His speech delivered on September 28th in New York before the United Nations Annual Assembly was a wake-up call or a call for action two months before the conference. His determination looks consistent with his policies. After all, his administration has rejected any shale gas developments related to the fracking ban enacted by his predecessor, Nicolas Sarkozy and backed by most French citizens.
France grants 3 new permits
Meanwhile, the French government has sent mixed signals ahead of the UN conference that could question its green commitment.
First, the appropriations to the Environment department will be cut again in the 2016 budget (from €7.32 billion last year to €7.14 billion this year. This is a €3 billion drop from 2010 before the crisis) just like the foreign development aid.
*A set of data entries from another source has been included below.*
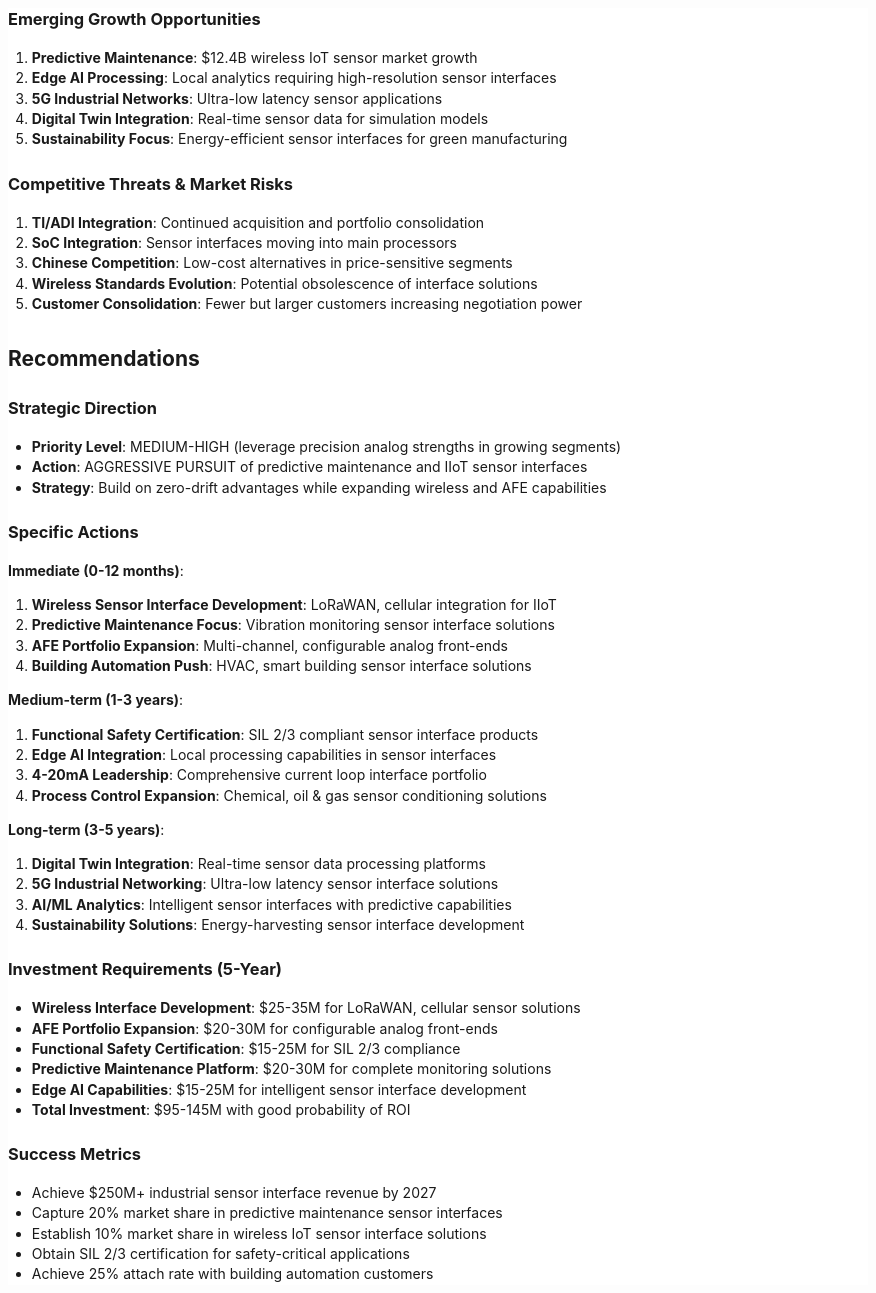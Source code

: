 ### Emerging Growth Opportunities
1. **Predictive Maintenance**: $12.4B wireless IoT sensor market growth
2. **Edge AI Processing**: Local analytics requiring high-resolution sensor interfaces
3. **5G Industrial Networks**: Ultra-low latency sensor applications
4. **Digital Twin Integration**: Real-time sensor data for simulation models
5. **Sustainability Focus**: Energy-efficient sensor interfaces for green manufacturing

### Competitive Threats & Market Risks
1. **TI/ADI Integration**: Continued acquisition and portfolio consolidation
2. **SoC Integration**: Sensor interfaces moving into main processors
3. **Chinese Competition**: Low-cost alternatives in price-sensitive segments
4. **Wireless Standards Evolution**: Potential obsolescence of interface solutions
5. **Customer Consolidation**: Fewer but larger customers increasing negotiation power

## Recommendations

### Strategic Direction
- **Priority Level**: MEDIUM-HIGH (leverage precision analog strengths in growing segments)
- **Action**: AGGRESSIVE PURSUIT of predictive maintenance and IIoT sensor interfaces
- **Strategy**: Build on zero-drift advantages while expanding wireless and AFE capabilities

### Specific Actions

**Immediate (0-12 months)**:
1. **Wireless Sensor Interface Development**: LoRaWAN, cellular integration for IIoT
2. **Predictive Maintenance Focus**: Vibration monitoring sensor interface solutions
3. **AFE Portfolio Expansion**: Multi-channel, configurable analog front-ends
4. **Building Automation Push**: HVAC, smart building sensor interface solutions

**Medium-term (1-3 years)**:
1. **Functional Safety Certification**: SIL 2/3 compliant sensor interface products
2. **Edge AI Integration**: Local processing capabilities in sensor interfaces
3. **4-20mA Leadership**: Comprehensive current loop interface portfolio
4. **Process Control Expansion**: Chemical, oil & gas sensor conditioning solutions

**Long-term (3-5 years)**:
1. **Digital Twin Integration**: Real-time sensor data processing platforms
2. **5G Industrial Networking**: Ultra-low latency sensor interface solutions
3. **AI/ML Analytics**: Intelligent sensor interfaces with predictive capabilities
4. **Sustainability Solutions**: Energy-harvesting sensor interface development

### Investment Requirements (5-Year)
- **Wireless Interface Development**: $25-35M for LoRaWAN, cellular sensor solutions
- **AFE Portfolio Expansion**: $20-30M for configurable analog front-ends
- **Functional Safety Certification**: $15-25M for SIL 2/3 compliance
- **Predictive Maintenance Platform**: $20-30M for complete monitoring solutions
- **Edge AI Capabilities**: $15-25M for intelligent sensor interface development
- **Total Investment**: $95-145M with good probability of ROI

### Success Metrics
- Achieve $250M+ industrial sensor interface revenue by 2027
- Capture 20% market share in predictive maintenance sensor interfaces
- Establish 10% market share in wireless IoT sensor interface solutions
- Obtain SIL 2/3 certification for safety-critical applications
- Achieve 25% attach rate with building automation customers
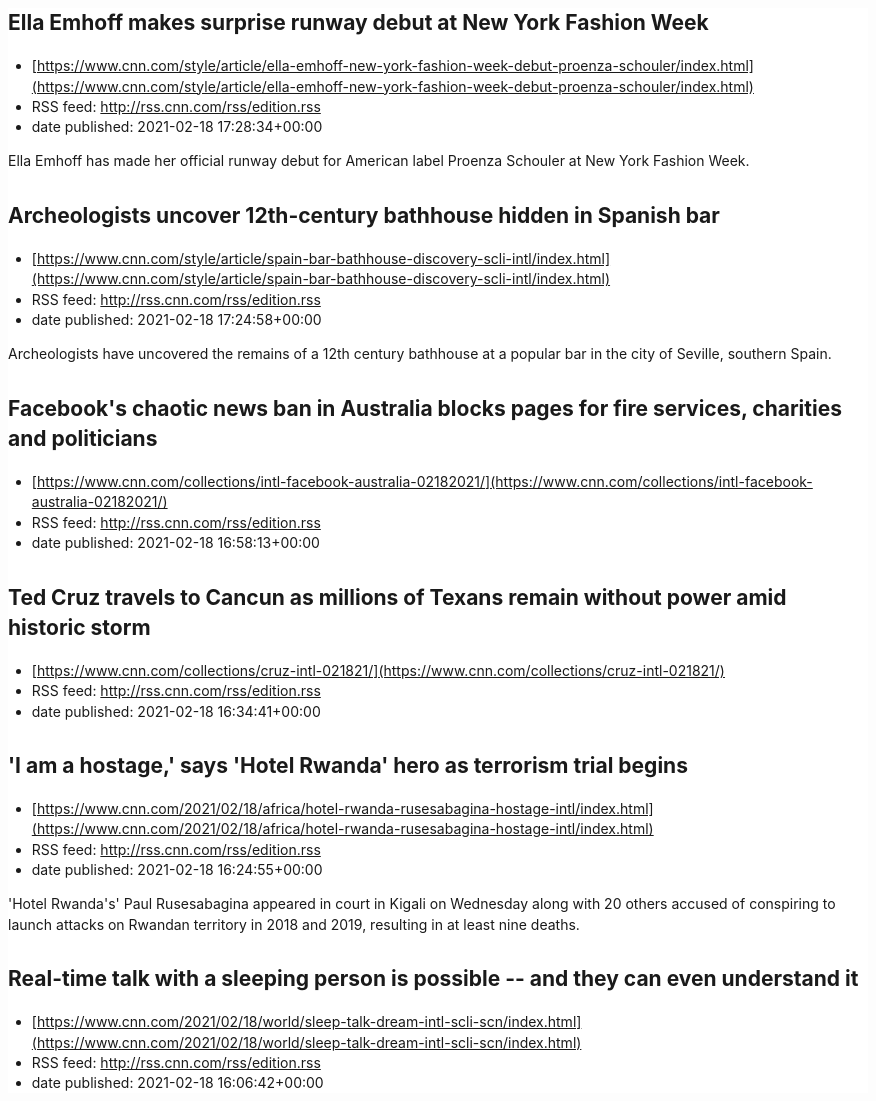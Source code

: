 ## Ella Emhoff makes surprise runway debut at New York Fashion Week
 - [https://www.cnn.com/style/article/ella-emhoff-new-york-fashion-week-debut-proenza-schouler/index.html](https://www.cnn.com/style/article/ella-emhoff-new-york-fashion-week-debut-proenza-schouler/index.html)
 - RSS feed: http://rss.cnn.com/rss/edition.rss
 - date published: 2021-02-18 17:28:34+00:00

Ella Emhoff has made her official runway debut for American label Proenza Schouler at New York Fashion Week.

## Archeologists uncover 12th-century bathhouse hidden in Spanish bar
 - [https://www.cnn.com/style/article/spain-bar-bathhouse-discovery-scli-intl/index.html](https://www.cnn.com/style/article/spain-bar-bathhouse-discovery-scli-intl/index.html)
 - RSS feed: http://rss.cnn.com/rss/edition.rss
 - date published: 2021-02-18 17:24:58+00:00

Archeologists have uncovered the remains of a 12th century bathhouse at a popular bar in the city of Seville, southern Spain.

## Facebook's chaotic news ban in Australia blocks pages for fire services, charities and politicians
 - [https://www.cnn.com/collections/intl-facebook-australia-02182021/](https://www.cnn.com/collections/intl-facebook-australia-02182021/)
 - RSS feed: http://rss.cnn.com/rss/edition.rss
 - date published: 2021-02-18 16:58:13+00:00



## Ted Cruz travels to Cancun as millions of Texans remain without power amid historic storm
 - [https://www.cnn.com/collections/cruz-intl-021821/](https://www.cnn.com/collections/cruz-intl-021821/)
 - RSS feed: http://rss.cnn.com/rss/edition.rss
 - date published: 2021-02-18 16:34:41+00:00



## 'I am a hostage,' says 'Hotel Rwanda' hero as terrorism trial begins
 - [https://www.cnn.com/2021/02/18/africa/hotel-rwanda-rusesabagina-hostage-intl/index.html](https://www.cnn.com/2021/02/18/africa/hotel-rwanda-rusesabagina-hostage-intl/index.html)
 - RSS feed: http://rss.cnn.com/rss/edition.rss
 - date published: 2021-02-18 16:24:55+00:00

'Hotel Rwanda's' Paul Rusesabagina appeared in court in Kigali on Wednesday along with 20 others accused of conspiring to launch attacks on Rwandan territory in 2018 and 2019, resulting in at least nine deaths.

## Real-time talk with a sleeping person is possible -- and they can even understand it
 - [https://www.cnn.com/2021/02/18/world/sleep-talk-dream-intl-scli-scn/index.html](https://www.cnn.com/2021/02/18/world/sleep-talk-dream-intl-scli-scn/index.html)
 - RSS feed: http://rss.cnn.com/rss/edition.rss
 - date published: 2021-02-18 16:06:42+00:00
These are two major issues that will be front and center at the COP 21.
Another decision that has recently put green politicians and activists on fire is the of granting 3 exclusive permits to prospect for liquid and gaseous conventional hydrocarbons:
- Champfolie, Seine et Marne in the Paris Basin granted to Vermillion for 4 years
- Estheria, Marne (Paris Basin) granted to Lundin International, a Swedish company, for 5 years.
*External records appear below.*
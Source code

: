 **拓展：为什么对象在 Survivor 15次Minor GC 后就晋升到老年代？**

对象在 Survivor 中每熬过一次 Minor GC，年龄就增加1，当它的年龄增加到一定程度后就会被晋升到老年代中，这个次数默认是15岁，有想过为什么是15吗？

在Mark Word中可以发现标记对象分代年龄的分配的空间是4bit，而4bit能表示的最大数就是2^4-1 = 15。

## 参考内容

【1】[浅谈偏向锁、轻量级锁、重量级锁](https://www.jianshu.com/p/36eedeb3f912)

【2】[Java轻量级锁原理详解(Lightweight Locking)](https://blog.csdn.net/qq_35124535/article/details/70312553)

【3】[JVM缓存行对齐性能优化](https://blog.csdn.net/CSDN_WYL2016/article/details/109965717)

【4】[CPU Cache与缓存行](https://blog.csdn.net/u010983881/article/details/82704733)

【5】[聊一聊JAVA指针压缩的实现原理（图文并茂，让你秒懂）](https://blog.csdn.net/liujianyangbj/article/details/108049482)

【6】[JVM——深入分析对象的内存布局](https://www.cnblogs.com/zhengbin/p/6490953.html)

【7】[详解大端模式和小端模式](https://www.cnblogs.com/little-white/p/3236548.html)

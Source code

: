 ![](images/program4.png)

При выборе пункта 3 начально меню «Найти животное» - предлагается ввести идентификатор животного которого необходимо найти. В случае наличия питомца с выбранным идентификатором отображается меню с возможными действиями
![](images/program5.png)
- Herbsheim, Bas-Rhin (North East) granted to Bluebach Ressources, a branch of the Norwegian company Moore Energy, for 5 years.
The government also extended 4 licenses through:
- Bleue Lorraine, Moselle (North East) extended through 2018 for European Gas and Heritage Petroleum Plc.
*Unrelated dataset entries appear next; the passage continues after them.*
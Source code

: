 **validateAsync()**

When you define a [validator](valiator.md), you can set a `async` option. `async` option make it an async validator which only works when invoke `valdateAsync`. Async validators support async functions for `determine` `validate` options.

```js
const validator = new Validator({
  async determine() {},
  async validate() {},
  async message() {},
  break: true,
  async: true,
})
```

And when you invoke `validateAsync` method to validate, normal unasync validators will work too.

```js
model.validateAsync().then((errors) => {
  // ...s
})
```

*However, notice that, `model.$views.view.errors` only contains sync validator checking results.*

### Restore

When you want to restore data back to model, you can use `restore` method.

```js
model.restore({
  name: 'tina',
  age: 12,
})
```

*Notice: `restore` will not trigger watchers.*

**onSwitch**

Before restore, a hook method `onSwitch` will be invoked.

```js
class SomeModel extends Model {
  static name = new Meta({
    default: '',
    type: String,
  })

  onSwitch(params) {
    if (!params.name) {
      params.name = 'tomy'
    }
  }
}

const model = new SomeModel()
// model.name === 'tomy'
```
- Plivot, Marne (Paris Basin) extended through 2020 for Lundin International.
- Pays de Born, Landes (South West) extended through 2017 for Vermillion.
- Juan de Nova Island (French Southern and Antarctic Territories) extended for South Atlantic Petroleum JDN SAS and Marex Petrolemum Corp through 2018.
These developments are very surprising as new permits have been refused for years. “Our request comes from 2011…. Underground prospections have been suspended since 2010 because of the controversy surrounding shale gas developments and the hydraulic fracturing technique,” Stéphane Touche told Rue 89 news website. The managing director of BlueBach Resources repeats that the new permit has nothing do with shale gas and does not allow the company to drill. “Our intention is to do some studies and find patches of liquid and crude oil left out by big companies because of the small amount,” he added. A new permit and a public hearing is required for any drilling.
Green activists on fire
Environmental groups are not very convinced by those remarks. Alsace Nature has tried to find a way to appeal the decision by pointing out the fact that the area includes natural reserves. “A government which claims to reject exploring or developing non-conventional resources should not accept coalbed gas operations by generating some confusion between coal gas and coalbed methane,” Isabelle Levy said, a member of an environmental group in the Paris Basin. She strongly believes that the fight against climate change starts by banning new permits. “The only real action a government which pretends to fight the impact of climate change can take would not it be to systematically deny new hydrocarbons prospections requests, a past source of energy?” Levy asks.
In the wake of the decision published in the Official Journal on September, 29, some two-dozen environmental groups and citizen organizations put out a press release urging the government to “cancel the newly granted permits and ending oil, gas and coal prospections in France so climate change talks and speeches truly translated into actual policies”. Advocacy groups point out the fact the recent decisions made by both Economic minister Emmanuel Macron and Environment Minister Ségolène Royal are in contradiction with the scientists guidelines to make sure global warming does not exceed 2°C by the end of the 21st century. Freeze 80% of the current hydrocarbon reserves.
The statement questions the French President green commitment. “François Hollande and the negotiators has made promises to get an historic deal in Paris and do everything they can to limit the global warming to 2°C but how much can you value those promises if the same time we support such an headlong policies and the climate disasters that go with it?”
Green activists and voters were never significant supporters of François Hollande and easy criticism is become a common practice but the timeline of recent decisions does not look good and raises questions about the outcome of the next climate conference in Paris which is just 40 days away.